Advanced Topics

In this appendix, we talk about a few advanced topics that may be of interest to developers and advanced users.

More global options

There are a few more advanced global options\index{Global Options} in addition to those introduced in Section \@ref(global-options), and they are listed in Table \@ref(tab:global-options2).

knitr::kable(matrix(c(
  'blogdown.hugo.dir', '', 'The directory of the Hugo executable',
  'blogdown.method', 'html', 'The building method for R Markdown',
  'blogdown.publishDir', '', 'The publish dir for local preview',
  'blogdown.new_bundle', FALSE, 'Create a new post in a bundle?',
  'blogdown.widgetsID', TRUE, "Incremental IDs for HTML widgets?",
  NULL
), ncol = 3, byrow = TRUE, dimnames = list(NULL, c('Option name', 'Default', 'Meaning'))), booktabs = TRUE, caption = 'A few more advanced global options.')

If you want to install Hugo to a custom path, you can set the global option blogdown.hugo.dir to a directory to store the Hugo executable before you call install_hugo(), e.g., options(blogdown.hugo.dir = '~/Downloads/hugo_0.20.1/').

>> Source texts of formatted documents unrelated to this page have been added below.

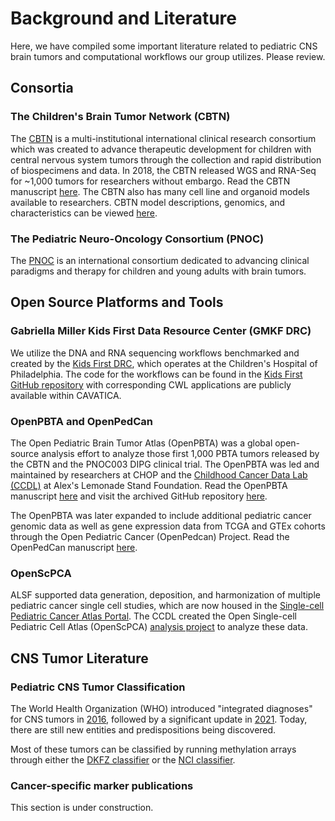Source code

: # Background and Literature

Here, we have compiled some important literature related to pediatric CNS brain tumors and computational workflows our group utilizes.
Please review. 

## Consortia

### The Children's Brain Tumor Network (CBTN)

The [CBTN](https://cbtn.org/) is a multi-institutional international clinical research consortium which was created to advance therapeutic development for children with central nervous system tumors through the collection and rapid distribution of biospecimens and data.
In 2018, the CBTN released WGS and RNA-Seq for ~1,000 tumors for researchers without embargo.
Read the CBTN manuscript [here](https://www.sciencedirect.com/science/article/pii/S1476558622000720).
The CBTN also has many cell line and organoid models available to researchers.
CBTN model descriptions, genomics, and characteristics can be viewed [here](https://d3b-rstudio-connect-public-prd.d3b.io/connect/#/apps/299b004f-d8a1-4b04-bb32-bc30dd538152/access).

### The Pediatric Neuro-Oncology Consortium (PNOC)

The [PNOC](https://pnoc.us/) is an international consortium dedicated to advancing clinical paradigms and therapy for children and young adults with brain tumors.

## Open Source Platforms and Tools

### Gabriella Miller Kids First Data Resource Center (GMKF DRC)

We utilize the DNA and RNA sequencing workflows benchmarked and created by the [Kids First DRC](https://kidsfirstdrc.org/), which operates at the Children's Hospital of Philadelphia. 
The code for the workflows can be found in the [Kids First GitHub repository](https://github.com/kids-first) with corresponding CWL applications are publicly available within CAVATICA.

### OpenPBTA and OpenPedCan

The Open Pediatric Brain Tumor Atlas (OpenPBTA) was a global open-source analysis effort to analyze those first 1,000 PBTA tumors released by the CBTN and the PNOC003 DIPG clinical trial.
The OpenPBTA was led and maintained by researchers at CHOP and the [Childhood Cancer Data Lab (CCDL)](https://www.ccdatalab.org/) at Alex's Lemonade Stand Foundation.
Read the OpenPBTA manuscript [here](https://www.cell.com/cell-genomics/fulltext/S2666-979X(23)00115-5) and visit the archived GitHub repository [here](https://github.com/AlexsLemonade/OpenPBTA-analysis).

The OpenPBTA was later expanded to include additional pediatric cancer genomic data as well as gene expression data from TCGA and GTEx cohorts through the Open Pediatric Cancer (OpenPedcan) Project.
Read the OpenPedCan manuscript [here](https://www.biorxiv.org/content/10.1101/2024.07.09.599086v2).

### OpenScPCA

ALSF supported data generation, deposition, and harmonization of multiple pediatric cancer single cell studies, which are now housed in the [Single-cell Pediatric Cancer Atlas Portal](https://scpca.alexslemonade.org/). 
The CCDL created the Open Single-cell Pediatric Cell Atlas (OpenScPCA) [analysis project](https://github.com/AlexsLemonade/OpenScPCA-analysis) to analyze these data.

## CNS Tumor Literature

### Pediatric CNS Tumor Classification

The World Health Organization (WHO) introduced "integrated diagnoses" for CNS tumors in [2016](https://pubmed.ncbi.nlm.nih.gov/27157931/), followed by a significant update in [2021](https://pmc.ncbi.nlm.nih.gov/articles/PMC8328013/).
Today, there are still new entities and predispositions being discovered.

Most of these tumors can be classified by running methylation arrays through either the [DKFZ classifier](https://pmc.ncbi.nlm.nih.gov/articles/PMC6093218/) or the [NCI classifier](https://methylscape.ccr.cancer.gov/).

### Cancer-specific marker publications

This section is under construction.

This may be useful for you to use a specific version of Hugo for a specific website,^[You can set this option per project. See Section \@ref(global-options) for details.] or store a copy of Hugo on a USB Flash drive along with your website.

The option blogdown.method is explained in Section \@ref(methods).

When your website project is under version control in the RStudio IDE, continuously previewing the site can be slow, if it contains hundreds of files or more. The default publish directory is public/ under the project root directory, and whenever you make a change in the source that triggers a rebuild, RStudio will be busy tracking file changes in the public/ directory. The delay before you see the website in the RStudio Viewer can be 10 seconds or even longer. That is why we provide the option blogdown.publishDir. You may set a temporary publish directory to generate the website, and this directory should not be under the same RStudio project, e.g., options(blogdown.publishDir = '../public_site'), which means the website will be generated to the directory public_site/ under the parent directory of the current project.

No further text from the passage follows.